Requirement — Check each line of the listing below for the string "unknown", then copy every line that has it.

Records provided —

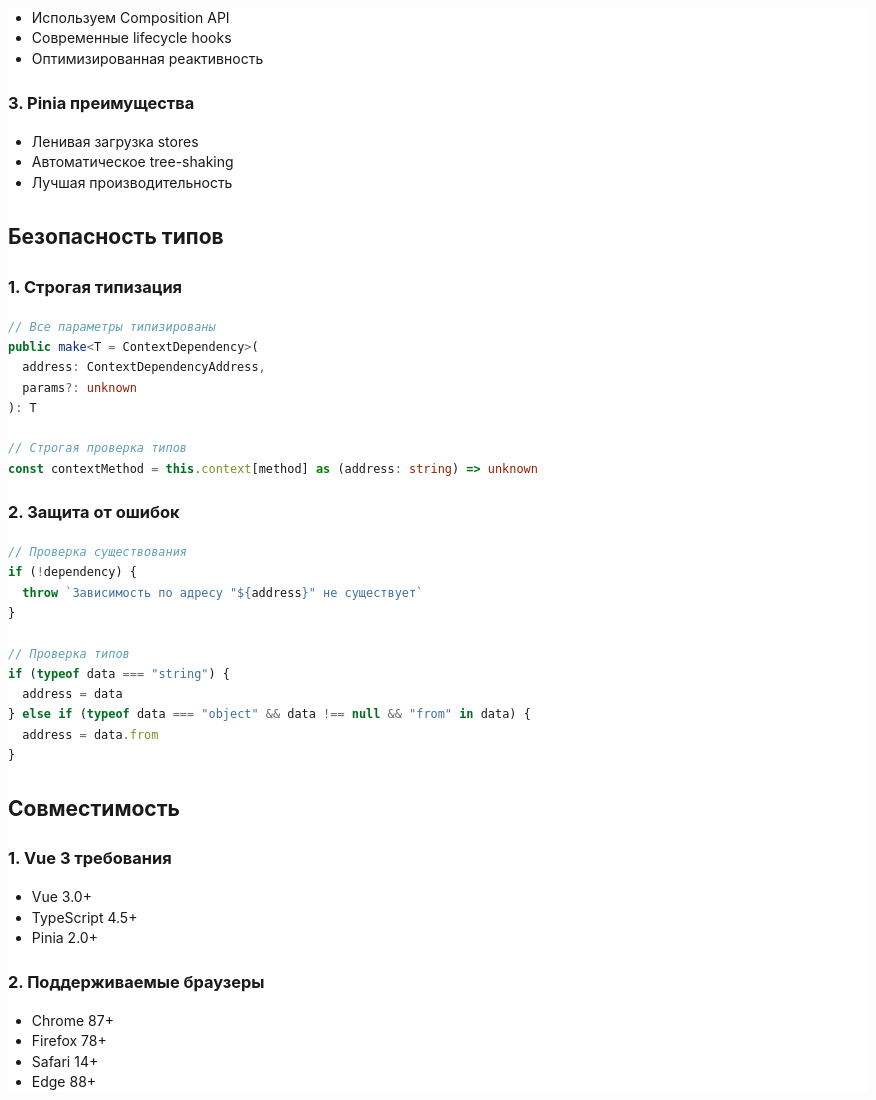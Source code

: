 - Используем Composition API
- Современные lifecycle hooks
- Оптимизированная реактивность

### 3. Pinia преимущества

- Ленивая загрузка stores
- Автоматическое tree-shaking
- Лучшая производительность

## Безопасность типов

### 1. Строгая типизация

```typescript
// Все параметры типизированы
public make<T = ContextDependency>(
  address: ContextDependencyAddress,
  params?: unknown
): T

// Строгая проверка типов
const contextMethod = this.context[method] as (address: string) => unknown
```

### 2. Защита от ошибок

```typescript
// Проверка существования
if (!dependency) {
  throw `Зависимость по адресу "${address}" не существует`
}

// Проверка типов
if (typeof data === "string") {
  address = data
} else if (typeof data === "object" && data !== null && "from" in data) {
  address = data.from
}
```

## Совместимость

### 1. Vue 3 требования

- Vue 3.0+
- TypeScript 4.5+
- Pinia 2.0+

### 2. Поддерживаемые браузеры

- Chrome 87+
- Firefox 78+
- Safari 14+
- Edge 88+
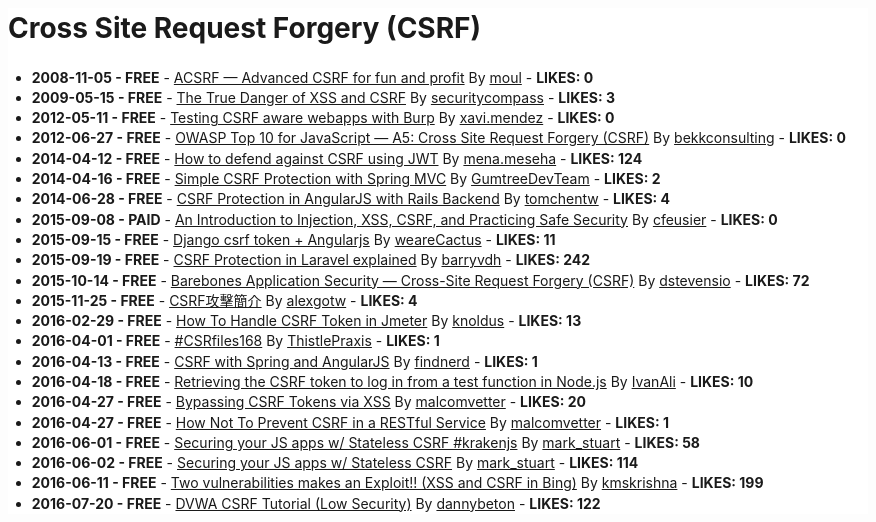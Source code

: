 # Cross Site Request Forgery (CSRF)

- **2008-11-05 - FREE** - [ACSRF — Advanced CSRF for fun and profit](https://medium.com/episeclab/acsrf-20078945c6ea)  By  [moul](https://medium.com/@moul) - **LIKES: 0**
- **2009-05-15 - FREE** - [The True Danger of XSS and CSRF](https://medium.com/security-compass/the-true-danger-of-xss-and-csrf-450c2999815e)  By  [securitycompass](https://medium.com/@securitycompass) - **LIKES: 3**
- **2012-05-11 - FREE** - [Testing CSRF aware webapps with Burp](https://medium.com/edge-security/testing-csrf-aware-webapps-with-burp-f63ed00db3e0)  By  [xavi.mendez](https://medium.com/@xavi.mendez) - **LIKES: 0**
- **2012-06-27 - FREE** - [OWASP Top 10 for JavaScript — A5: Cross Site Request Forgery (CSRF)](https://blogg.bekk.no/owasp-top-10-for-javascript-a5-cross-site-request-forgery-csrf-3ef68996bf7d)  By  [bekkconsulting](https://medium.com/@bekkconsulting) - **LIKES: 0**
- **2014-04-12 - FREE** - [How to defend against CSRF using JWT](https://medium.com/@mena.meseha/how-to-defend-against-csrf-using-jwt-8adebe64824b)  By  [mena.meseha](https://medium.com/@mena.meseha) - **LIKES: 124**
- **2014-04-16 - FREE** - [Simple CSRF Protection with Spring MVC](https://medium.com/@GumtreeDevTeam/simple-csrf-protection-with-spring-mvc-6649f13a46d)  By  [GumtreeDevTeam](https://medium.com/@GumtreeDevTeam) - **LIKES: 2**
- **2014-06-28 - FREE** - [CSRF Protection in AngularJS with Rails Backend](https://medium.com/tomchentw-techblog/csrf-protection-in-angularjs-with-rails-backend-9280537fcf6b)  By  [tomchentw](https://medium.com/@tomchentw) - **LIKES: 4**
- **2015-09-08 - PAID** - [An Introduction to Injection, XSS, CSRF, and Practicing Safe Security](https://medium.com/@cfeusier/an-introduction-to-injection-xss-csrf-and-practicing-safe-security-97c567b620e5)  By  [cfeusier](https://medium.com/@cfeusier) - **LIKES: 0**
- **2015-09-15 - FREE** - [Django csrf token + Angularjs](https://medium.com/@weareCactus/django-csrf-token-angularjs-d9aa95415075)  By  [weareCactus](https://medium.com/@weareCactus) - **LIKES: 11**
- **2015-09-19 - FREE** - [CSRF Protection in Laravel explained](https://medium.com/@barryvdh/csrf-protection-in-laravel-explained-146d89ff1357)  By  [barryvdh](https://medium.com/@barryvdh) - **LIKES: 242**
- **2015-10-14 - FREE** - [Barebones Application Security — Cross-Site Request Forgery (CSRF)](https://medium.com/@dstevensio/barebones-application-security-cross-site-request-forgery-csrf-b7b0d872e5fb)  By  [dstevensio](https://medium.com/@dstevensio) - **LIKES: 72**
- **2015-11-25 - FREE** - [CSRF攻擊簡介](https://blog.25sprout.com/csrf%E6%94%BB%E6%93%8A%E7%B0%A1%E4%BB%8B-7a17567f1c0d)  By  [alexgotw](https://medium.com/@alexgotw) - **LIKES: 4**
- **2016-02-29 - FREE** - [How To Handle CSRF Token in Jmeter](https://medium.com/knoldus/how-to-handle-csrf-token-in-jmeter-e309124113f1)  By  [knoldus](https://medium.com/@knoldus) - **LIKES: 13**
- **2016-04-01 - FREE** - [#CSRfiles168](https://medium.com/@ThistlePraxis/csrfiles168-7702983293db)  By  [ThistlePraxis](https://medium.com/@ThistlePraxis) - **LIKES: 1**
- **2016-04-13 - FREE** - [CSRF with Spring and AngularJS](https://medium.com/@findnerd/csrf-with-spring-and-angularjs-eaee60a3b2f2)  By  [findnerd](https://medium.com/@findnerd) - **LIKES: 1**
- **2016-04-18 - FREE** - [Retrieving the CSRF token to log in from a test function in Node.js](https://medium.com/@IvanAli/retrieving-the-csrf-token-to-log-in-from-a-test-function-in-node-js-910daacbdc2d)  By  [IvanAli](https://medium.com/@IvanAli) - **LIKES: 10**
- **2016-04-27 - FREE** - [Bypassing CSRF Tokens via XSS](https://malcomvetter.medium.com/bypassing-csrf-tokens-via-xss-f7b0f9f3dbc6)  By  [malcomvetter](https://medium.com/@malcomvetter) - **LIKES: 20**
- **2016-04-27 - FREE** - [How Not To Prevent CSRF in a RESTful Service](https://malcomvetter.medium.com/how-not-to-prevent-csrf-in-a-restful-service-2af805dde283)  By  [malcomvetter](https://medium.com/@malcomvetter) - **LIKES: 1**
- **2016-06-01 - FREE** - [Securing your JS apps w/ Stateless CSRF #krakenjs](https://medium.com/front-end-weekly/securing-your-js-apps-w-stateless-csrf-krakenjs-b66ebbce0c84)  By  [mark_stuart](https://medium.com/@mark_stuart) - **LIKES: 58**
- **2016-06-02 - FREE** - [Securing your JS apps w/ Stateless CSRF](https://medium.com/paypal-tech/securing-your-js-apps-w-stateless-csrf-9a60ee6bd010)  By  [mark_stuart](https://medium.com/@mark_stuart) - **LIKES: 114**
- **2016-06-11 - FREE** - [Two vulnerabilities makes an Exploit!! (XSS and CSRF in Bing)](https://infosecwriteups.com/two-vulnerabilities-makes-an-exploit-xss-and-csrf-in-bing-cd4269da7b69)  By  [kmskrishna](https://medium.com/@kmskrishna) - **LIKES: 199**
- **2016-07-20 - FREE** - [DVWA CSRF Tutorial (Low Security)](https://medium.com/@dannybeton/dvwa-csrf-tutorial-low-security-bc8474d2f49c)  By  [dannybeton](https://medium.com/@dannybeton) - **LIKES: 122**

Exercise answer —
  params?: unknown
const contextMethod = this.context[method] as (address: string) => unknown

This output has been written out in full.